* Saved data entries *
******

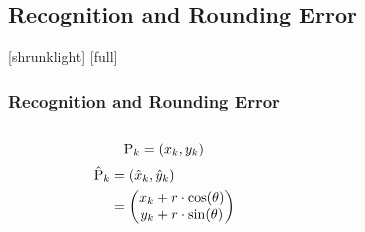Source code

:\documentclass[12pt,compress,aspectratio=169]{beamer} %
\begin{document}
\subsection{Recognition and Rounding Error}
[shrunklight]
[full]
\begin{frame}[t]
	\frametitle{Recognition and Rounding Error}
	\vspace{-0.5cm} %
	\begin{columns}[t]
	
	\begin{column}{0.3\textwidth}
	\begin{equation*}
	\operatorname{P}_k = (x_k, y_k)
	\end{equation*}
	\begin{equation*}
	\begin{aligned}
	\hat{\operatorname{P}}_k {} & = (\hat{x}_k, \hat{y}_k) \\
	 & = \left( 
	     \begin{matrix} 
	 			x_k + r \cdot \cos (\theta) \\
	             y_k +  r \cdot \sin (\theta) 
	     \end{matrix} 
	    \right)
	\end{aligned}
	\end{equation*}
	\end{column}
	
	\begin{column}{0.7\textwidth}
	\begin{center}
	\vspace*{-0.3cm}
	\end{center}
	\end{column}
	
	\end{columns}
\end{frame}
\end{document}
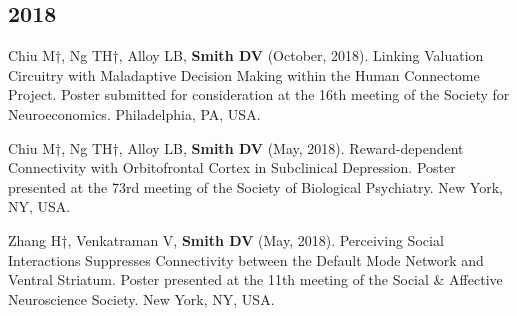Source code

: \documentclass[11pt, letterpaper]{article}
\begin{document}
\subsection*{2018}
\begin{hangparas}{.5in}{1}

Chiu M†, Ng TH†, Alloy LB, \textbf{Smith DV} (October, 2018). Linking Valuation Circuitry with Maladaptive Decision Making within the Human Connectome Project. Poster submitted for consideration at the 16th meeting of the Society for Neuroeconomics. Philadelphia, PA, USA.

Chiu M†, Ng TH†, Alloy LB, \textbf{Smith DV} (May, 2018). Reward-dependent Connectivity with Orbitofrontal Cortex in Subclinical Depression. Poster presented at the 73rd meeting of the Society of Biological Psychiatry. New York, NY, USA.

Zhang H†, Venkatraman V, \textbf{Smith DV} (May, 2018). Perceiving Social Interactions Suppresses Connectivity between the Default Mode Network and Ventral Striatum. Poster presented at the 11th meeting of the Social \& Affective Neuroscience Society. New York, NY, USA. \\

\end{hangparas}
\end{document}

******

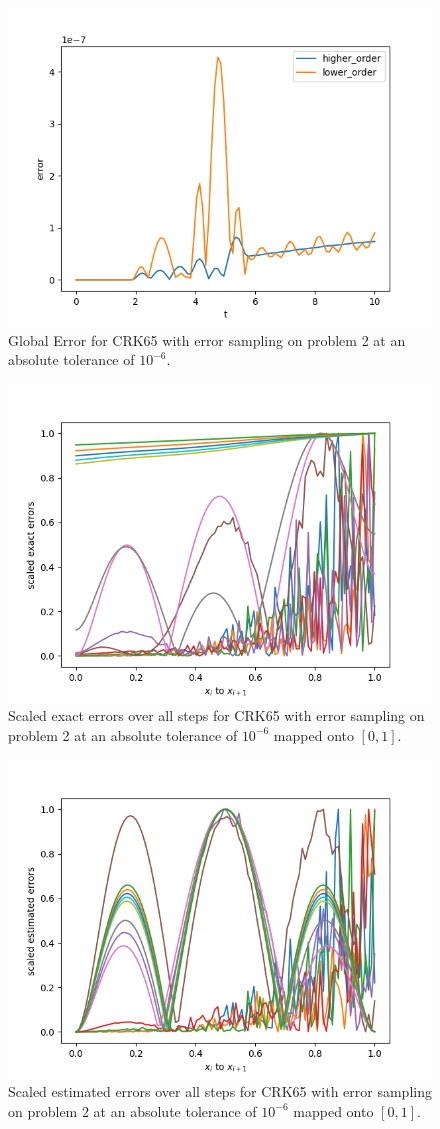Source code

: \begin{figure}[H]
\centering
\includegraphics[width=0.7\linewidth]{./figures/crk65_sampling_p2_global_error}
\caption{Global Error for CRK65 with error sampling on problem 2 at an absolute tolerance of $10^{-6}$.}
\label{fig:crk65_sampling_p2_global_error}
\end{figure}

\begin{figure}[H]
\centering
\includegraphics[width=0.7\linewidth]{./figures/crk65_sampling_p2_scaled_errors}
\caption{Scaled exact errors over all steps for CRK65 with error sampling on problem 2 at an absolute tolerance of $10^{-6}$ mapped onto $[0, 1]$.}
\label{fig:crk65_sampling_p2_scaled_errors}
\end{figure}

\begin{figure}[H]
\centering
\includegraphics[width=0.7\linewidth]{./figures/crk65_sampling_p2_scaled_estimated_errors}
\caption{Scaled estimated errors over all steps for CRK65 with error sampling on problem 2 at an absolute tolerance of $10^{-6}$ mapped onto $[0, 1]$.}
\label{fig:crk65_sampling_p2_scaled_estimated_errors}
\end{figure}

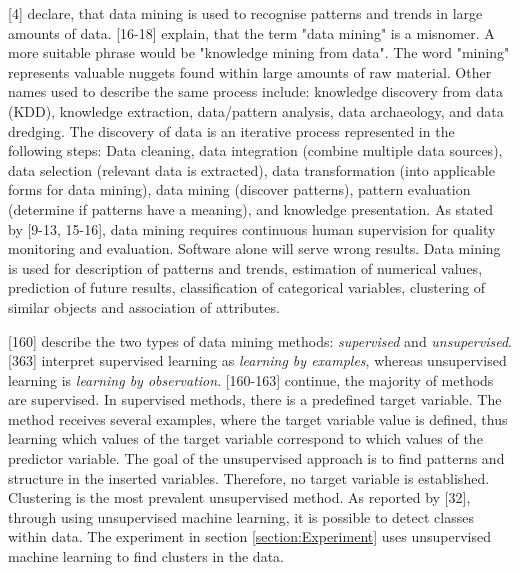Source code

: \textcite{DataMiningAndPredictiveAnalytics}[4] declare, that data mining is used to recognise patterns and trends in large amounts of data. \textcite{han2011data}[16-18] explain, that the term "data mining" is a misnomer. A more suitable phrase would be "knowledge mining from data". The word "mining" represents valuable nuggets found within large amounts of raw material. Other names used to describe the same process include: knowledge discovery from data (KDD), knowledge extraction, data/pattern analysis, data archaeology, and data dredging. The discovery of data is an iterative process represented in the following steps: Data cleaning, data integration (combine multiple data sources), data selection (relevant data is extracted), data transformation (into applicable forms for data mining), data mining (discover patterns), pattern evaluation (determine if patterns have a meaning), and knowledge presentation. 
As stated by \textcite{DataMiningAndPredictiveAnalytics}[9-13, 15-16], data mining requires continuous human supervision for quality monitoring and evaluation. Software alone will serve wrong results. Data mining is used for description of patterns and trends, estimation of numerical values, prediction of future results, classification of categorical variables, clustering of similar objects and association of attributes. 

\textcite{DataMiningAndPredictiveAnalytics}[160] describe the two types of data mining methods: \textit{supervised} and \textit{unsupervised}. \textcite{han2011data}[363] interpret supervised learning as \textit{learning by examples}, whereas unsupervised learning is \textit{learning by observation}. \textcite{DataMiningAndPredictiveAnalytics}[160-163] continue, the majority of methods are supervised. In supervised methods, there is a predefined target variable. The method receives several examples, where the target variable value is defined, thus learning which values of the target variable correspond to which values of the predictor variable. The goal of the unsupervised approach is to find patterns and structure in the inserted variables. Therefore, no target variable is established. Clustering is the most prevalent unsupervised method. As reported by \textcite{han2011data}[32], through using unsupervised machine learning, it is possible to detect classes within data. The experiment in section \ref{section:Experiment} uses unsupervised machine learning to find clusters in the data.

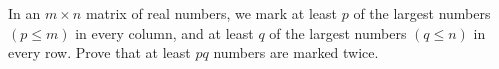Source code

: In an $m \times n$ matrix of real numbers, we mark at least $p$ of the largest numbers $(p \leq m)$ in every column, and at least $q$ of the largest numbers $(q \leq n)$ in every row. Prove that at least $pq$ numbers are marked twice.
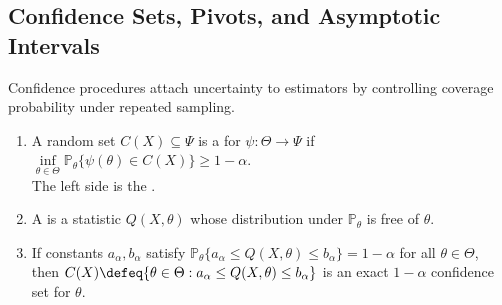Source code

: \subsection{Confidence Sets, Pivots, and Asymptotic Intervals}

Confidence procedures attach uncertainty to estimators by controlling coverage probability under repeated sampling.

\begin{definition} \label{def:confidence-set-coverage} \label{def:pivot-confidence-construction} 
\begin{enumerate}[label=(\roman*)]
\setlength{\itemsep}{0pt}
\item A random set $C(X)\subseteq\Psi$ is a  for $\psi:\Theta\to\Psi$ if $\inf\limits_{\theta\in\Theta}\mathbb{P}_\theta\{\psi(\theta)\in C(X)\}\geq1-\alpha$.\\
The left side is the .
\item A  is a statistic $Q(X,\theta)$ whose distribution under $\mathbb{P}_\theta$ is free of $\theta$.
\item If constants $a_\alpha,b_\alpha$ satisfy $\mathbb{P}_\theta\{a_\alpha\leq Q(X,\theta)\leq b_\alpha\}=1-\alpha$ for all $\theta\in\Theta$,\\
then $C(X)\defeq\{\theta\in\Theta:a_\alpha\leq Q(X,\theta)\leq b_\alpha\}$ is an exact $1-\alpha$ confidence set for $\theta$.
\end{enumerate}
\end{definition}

******

* Exercise *
Looking at the entries above, copy out every line in which "matrix" occurs.

* Completed task *
	     \begin{matrix} 
	     \end{matrix} 
: In an $m \times n$ matrix of real numbers, we mark at least $p$ of the largest numbers $(p \leq m)$ in every column, and at least $q$ of the largest numbers $(q \leq n)$ in every row. Prove that at least $pq$ numbers are marked twice.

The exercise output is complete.